OmniVGGT: Omni-Modality Driven Visual Geometry Grounded Transformer

CVPR 2026 Highlight

OmniVGGT: Omni-Modality Driven Visual Geometry Grounded Transformer

Haosong Peng*, Hao Li*, Yalun Dai, Yushi Lan, Yihang Luo, Tianyu Qi,
Zhengshen Zhang, Yufeng Zhan†, Junfei Zhang†, Wenchao Xu†, Ziwei Liu

* Equal Contribution, † Corresponding Author

We have updated our model performance evaluation on SpatialBench. Come and take a look!

🔍 Overview

OmniVGGT is a spatial foundation model that can effectively benefit from an arbitrary number of auxiliary geometric modalities (depth, camera intrinsics and pose) to obtain high-quality 3D geometric results.

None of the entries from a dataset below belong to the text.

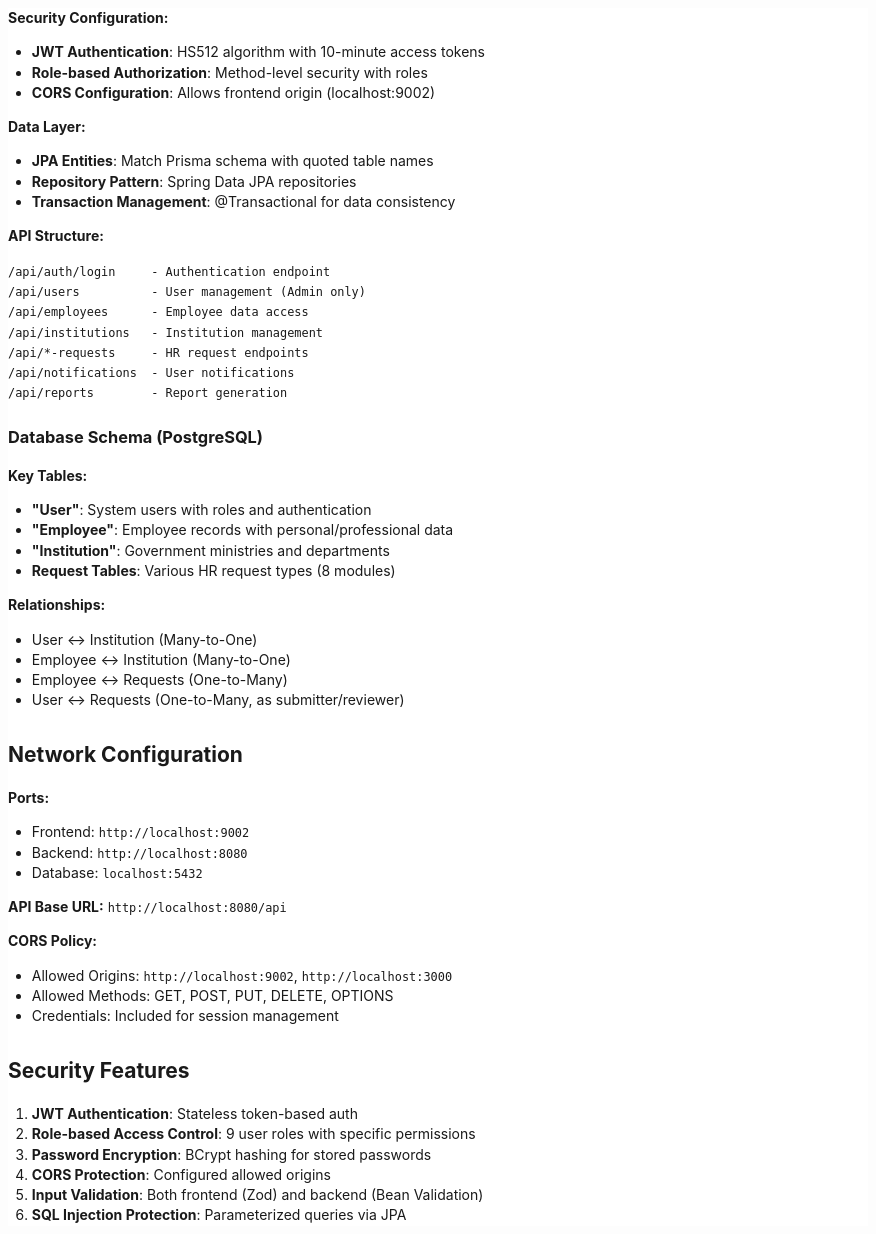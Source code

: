 **Security Configuration:**
- **JWT Authentication**: HS512 algorithm with 10-minute access tokens
- **Role-based Authorization**: Method-level security with roles
- **CORS Configuration**: Allows frontend origin (localhost:9002)

**Data Layer:**
- **JPA Entities**: Match Prisma schema with quoted table names
- **Repository Pattern**: Spring Data JPA repositories
- **Transaction Management**: @Transactional for data consistency

**API Structure:**
```
/api/auth/login     - Authentication endpoint
/api/users          - User management (Admin only)
/api/employees      - Employee data access
/api/institutions   - Institution management
/api/*-requests     - HR request endpoints
/api/notifications  - User notifications
/api/reports        - Report generation
```

### Database Schema (PostgreSQL)

**Key Tables:**
- **"User"**: System users with roles and authentication
- **"Employee"**: Employee records with personal/professional data  
- **"Institution"**: Government ministries and departments
- **Request Tables**: Various HR request types (8 modules)

**Relationships:**
- User ↔ Institution (Many-to-One)
- Employee ↔ Institution (Many-to-One)  
- Employee ↔ Requests (One-to-Many)
- User ↔ Requests (One-to-Many, as submitter/reviewer)

## Network Configuration

**Ports:**
- Frontend: `http://localhost:9002`
- Backend: `http://localhost:8080`
- Database: `localhost:5432`

**API Base URL:** `http://localhost:8080/api`

**CORS Policy:** 
- Allowed Origins: `http://localhost:9002`, `http://localhost:3000`
- Allowed Methods: GET, POST, PUT, DELETE, OPTIONS
- Credentials: Included for session management

## Security Features

1. **JWT Authentication**: Stateless token-based auth
2. **Role-based Access Control**: 9 user roles with specific permissions
3. **Password Encryption**: BCrypt hashing for stored passwords
4. **CORS Protection**: Configured allowed origins
5. **Input Validation**: Both frontend (Zod) and backend (Bean Validation)
6. **SQL Injection Protection**: Parameterized queries via JPA
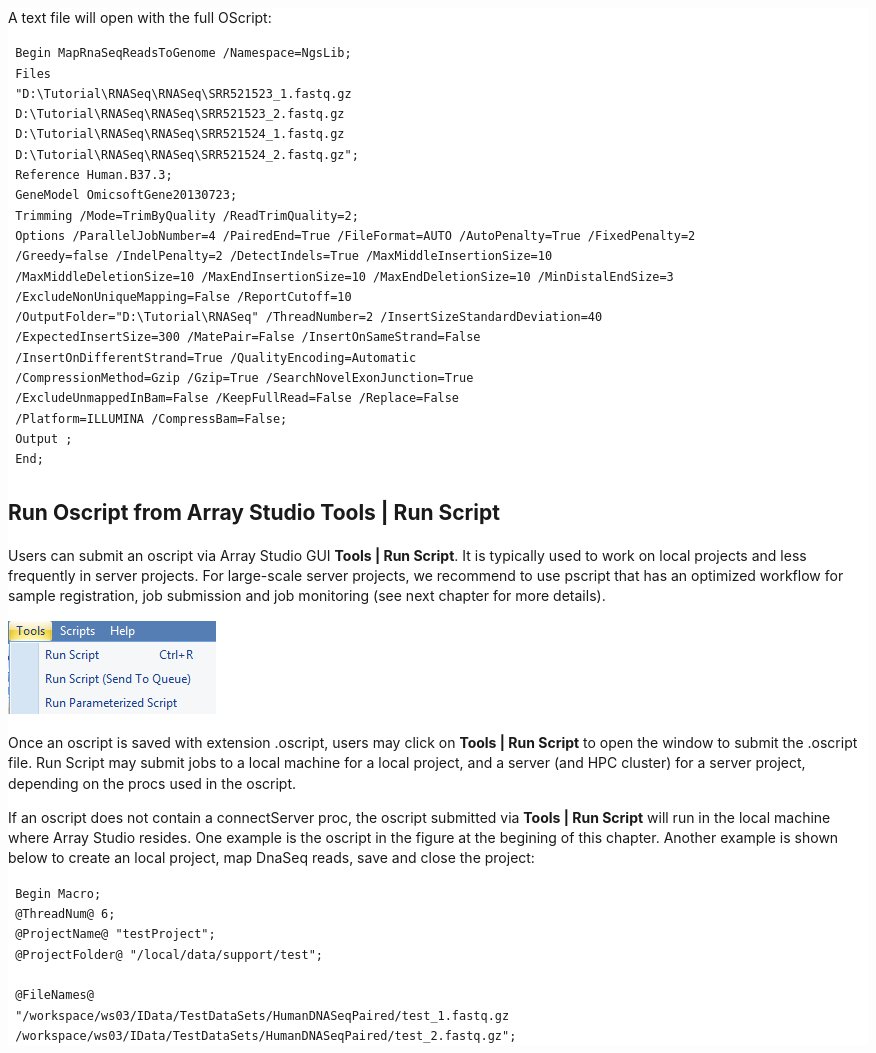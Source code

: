 A text file will open with the full OScript:

	 Begin MapRnaSeqReadsToGenome /Namespace=NgsLib;
	 Files
	 "D:\Tutorial\RNASeq\RNASeq\SRR521523_1.fastq.gz
	 D:\Tutorial\RNASeq\RNASeq\SRR521523_2.fastq.gz
	 D:\Tutorial\RNASeq\RNASeq\SRR521524_1.fastq.gz
	 D:\Tutorial\RNASeq\RNASeq\SRR521524_2.fastq.gz";
	 Reference Human.B37.3;
	 GeneModel OmicsoftGene20130723;
	 Trimming /Mode=TrimByQuality /ReadTrimQuality=2;
	 Options /ParallelJobNumber=4 /PairedEnd=True /FileFormat=AUTO /AutoPenalty=True /FixedPenalty=2
	 /Greedy=false /IndelPenalty=2 /DetectIndels=True /MaxMiddleInsertionSize=10
	 /MaxMiddleDeletionSize=10 /MaxEndInsertionSize=10 /MaxEndDeletionSize=10 /MinDistalEndSize=3
	 /ExcludeNonUniqueMapping=False /ReportCutoff=10
	 /OutputFolder="D:\Tutorial\RNASeq" /ThreadNumber=2 /InsertSizeStandardDeviation=40
	 /ExpectedInsertSize=300 /MatePair=False /InsertOnSameStrand=False
	 /InsertOnDifferentStrand=True /QualityEncoding=Automatic
	 /CompressionMethod=Gzip /Gzip=True /SearchNovelExonJunction=True
	 /ExcludeUnmappedInBam=False /KeepFullRead=False /Replace=False
	 /Platform=ILLUMINA /CompressBam=False;
	 Output ;
	 End;

## Run Oscript from Array Studio Tools | Run Script
Users can submit an oscript via Array Studio GUI **Tools | Run Script**. It is typically used to work on local projects and less frequently in server projects. For large-scale server projects, we recommend to use pscript that has an optimized workflow for sample registration, job submission and job monitoring (see next chapter for more details).

![image4_png](images/image4.png)

Once an oscript is saved with extension .oscript, users may click on **Tools | Run Script** to open the window to submit the .oscript file. Run Script may submit jobs to a local machine for a local project, and a server (and HPC cluster) for a server project, depending on the procs used in the oscript.

If an oscript does not contain a connectServer proc, the oscript submitted via **Tools | Run Script** will run in the local machine where Array Studio resides. One example is the oscript in the figure at the begining of this chapter. Another example is shown below to create an local project, map DnaSeq reads, save and close the project:

	 Begin Macro;
	 @ThreadNum@ 6;
	 @ProjectName@ "testProject";
	 @ProjectFolder@ "/local/data/support/test";

	 @FileNames@
	 "/workspace/ws03/IData/TestDataSets/HumanDNASeqPaired/test_1.fastq.gz
	 /workspace/ws03/IData/TestDataSets/HumanDNASeqPaired/test_2.fastq.gz";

Experimental results show that OmniVGGT achieves state-of-the-art performance across various downstream tasks and further improves performance on robot manipulation tasks.

🔧 Installation

Setup Environment

conda create -n omnivggt python=3.10

conda activate omnivggt

pip install torch==2.7.0 torchvision==0.22.0 torchaudio==2.7.0 --index-url https://download.pytorch.org/whl/cu128

pip install -r requirements.txt

🚀 Quick Start

You can use OmniVGGT directly in your Python code:

import torch
from omnivggt.models.omnivggt import OmniVGGT
from omnivggt.utils.pose_enc import pose_encoding_to_extri_intri
from visual_util import load_images_and_cameras

device = "cuda" if torch.cuda.is_available() else "cpu"

# Load the model
model = OmniVGGT().to(device)
from safetensors.torch import load_file
state_dict = load_file("checkpoints/OmniVGGT.safetensors")
model.load_state_dict(state_dict, strict=True)
model.eval()

# Load and preprocess images
images, extrinsics, intrinsics, depthmaps, masks, depth_indices, camera_indices = \
    load_images_and_cameras(
        image_folder="example/office/images/",
        camera_folder=None,  # Optional
        depth_folder=None,   # Optional
        target_size=518
    )

# Prepare inputs
inputs = {
    'images': images.to(device),
    'extrinsics': extrinsics.to(device),
    'intrinsics': intrinsics.to(device),
    'depth': depthmaps.to(device),
    'mask': masks.to(device),
    'depth_gt_index': depth_indices,
    'camera_gt_index': camera_indices
}

# Run inference
with torch.no_grad():
    predictions = model(**inputs)

Advanced Options

# Basic usage - only images required
python inference.py --image_folder example/office/images/

# With auxiliary camera and depth (optional)
python inference.py \
    --image_folder example/office/images/ \
    --camera_folder example/office/cameras/ \  # optional: auxiliary camera parameters
    --depth_folder example/office/depths/ \    # optional: auxiliary depth maps
    --target_size 518 \                        # target image size (default: 518)
    \
    # Processing options
    --use_point_map \                          # use point map instead of depth-based points
    --mask_sky \                               # apply sky segmentation to filter out sky points
    --mask_black_bg \                          # mask out black background pixels (RGB sum < 16)
    --mask_white_bg \                          # mask out white background pixels (RGB > 240)
    \
    # Visualization options
    --conf_threshold 25.0 \                    # initial confidence threshold percentage (default: 25.0)
    --port 8080 \                              # viser server port (default: 8080)
    --background_mode \                        # run server in background mode
    \
    # Export options
    --save_glb                                 # save output as GLB file (saved as scene.glb)

📊 Input Description

The image_folder contains all the images to be processed for reconstruction. The camera_folder and depth_folder are optional and may include any combination. For example, all the following combinations are ok.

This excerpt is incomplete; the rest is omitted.